= Hacia Atherton =

Australian business women advocating for women in STEM

Hacia Atherton (born November 29, 1987) is an Australian CEO, CPA, founder, and speaker. She is an advocate for greater diversity in STEM and male-dominated business and trades sectors, through the charity and social enterprise, Empowered Women in Trades (EWIT), which she established in 2020. In 2021, she launched the annual EWIT Awards to champion women in trades professions and those who support them.

== Education and career ==
Atherton was born in Melbourne, to a family in the trades and manufacturing industries.

She holds a Bachelor of Commerce (Accounting) from Deakin University, and a Masters in Applied Positive Psychology from the University of Melbourne.

In 2017, while training to compete at the World Equestrian Games in dressage, Atherton was accidentally crushed by her horse.

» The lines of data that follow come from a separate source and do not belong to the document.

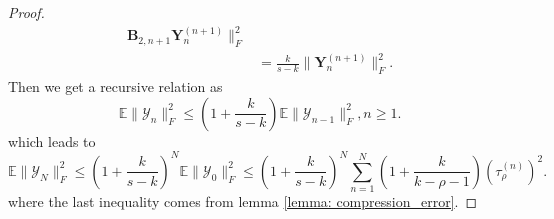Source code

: \begin{lem}
\begin{proof}
\begin{equation}
\begin{aligned}
\mathbf{B}_{2,n+1}\mathbf{Y}_n^{(n+1)}\|_F^2\\
& = \frac{k}{s-k}\|\mathbf{Y}_n^{(n+1)}\|_F^2.
\end{aligned}
\end{equation}
Then we get a recursive relation as 
\begin{equation}
\mathbb{E}\|\mathscr{Y}_{n}\|_F^2 \le  \left(1+\frac{k}{s-k}\right) \mathbb{E}\|\mathscr{Y}_{n-1}\|_F^2, n\ge 1.
\end{equation}
which leads to 
\begin{equation}
\mathbb{E}\|\mathscr{Y}_{N}\|_F^2 \le  \left(1+\frac{k}{s-k}\right)^N  \mathbb{E}\|\mathscr{Y}_0\|_F^2 \le  \left(1+\frac{k}{s-k}\right)^N  \sum_{n=1}^N \left(1+\frac{k}{k-\rho-1}\right)(\tau^{(n)}_\rho)^2. 
\end{equation}
where the last inequality comes from lemma \ref{lemma: compression_error}. 
\end{proof}
\end{lem}
\fi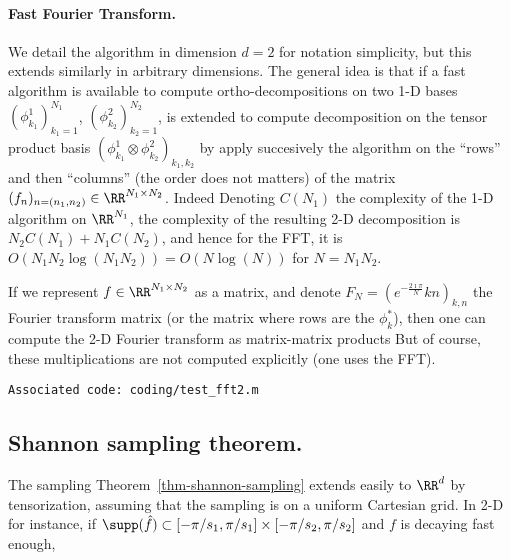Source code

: \paragraph{Fast Fourier Transform.}

We detail the algorithm in dimension $d=2$ for notation simplicity, but this extends similarly in arbitrary dimensions. 
%
The general idea is that if a fast algorithm is available to compute ortho-decompositions on two 1-D bases $(\phi_{k_1}^{1})_{k_1=1}^{N_1}$, $(\phi_{k_2}^{2})_{k_2=1}^{N_2}$, is extended to compute decomposition on the tensor product basis 
$(\phi_{k_1}^{1} \otimes \phi_{k_2}^{2})_{k_1,k_2}$ by apply succesively the algorithm on the ``rows'' and then ``columns'' (the order does not matters) of the matrix $(f_n)_{n=(n_1,n_2)} \in \RR^{N_1 \times N_2}$. 
%
Indeed
Denoting $C(N_1)$ the complexity of the 1-D algorithm on $\RR^{N_1}$, the complexity of the resulting 2-D decomposition is $N_2 C(N_1)+N_1 C(N_2)$, and hence for the FFT, it is $O(N_1 N_2 \log(N_1 N_2))=O(N \log(N))$ for $N=N_1 N_2$.

If we represent $f \in \RR^{N_1 \times N_2}$ as a matrix, and denote $F_N=(e^{-\frac{2\imath\pi}{N}}kn)_{k,n}$ the Fourier transform matrix (or the matrix where rows are the $\phi_k^*$), then one can compute the 2-D Fourier transform as matrix-matrix products
But of course, these multiplications are not computed explicitly (one uses the FFT).



\texttt{Associated code: coding/test\_fft2.m}


\subsection{Shannon sampling theorem.}

The sampling Theorem~\ref{thm-shannon-sampling} extends easily to $\RR^d$ by tensorization, assuming that the sampling is on a uniform Cartesian grid. In 2-D for instance, if $\supp(\hat f) \subset [-\pi/s_1,\pi/s_1] \times [-\pi/s_2,\pi/s_2]$ and $f$ is decaying fast enough,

In the six-month recovery and physiotherapy period to walk again, she gained her CPA Australia qualification and began her motivational speaking and coaching career, founding Hacia Atherton International in 2020.

== Recognition ==
Atherton was listed among the "Top 30 Women Disruptors To Look Out For" by NYC Journal in 2021, and among the "Top 30 Inspiring Women" by Disruptor Magazine in 2021. Insight Success included her in their "Top 10 Influential Women Entrepreneurs" list.

In 2024, she won a Telstra Business Award for Best in Business.

== Advocacy ==
Atherton has been sought out to share her experiences and expertise on The Project, Ticker News, Channel 7, News.com.au, the Sydney Morning Herald, and multiple trade and industry publications.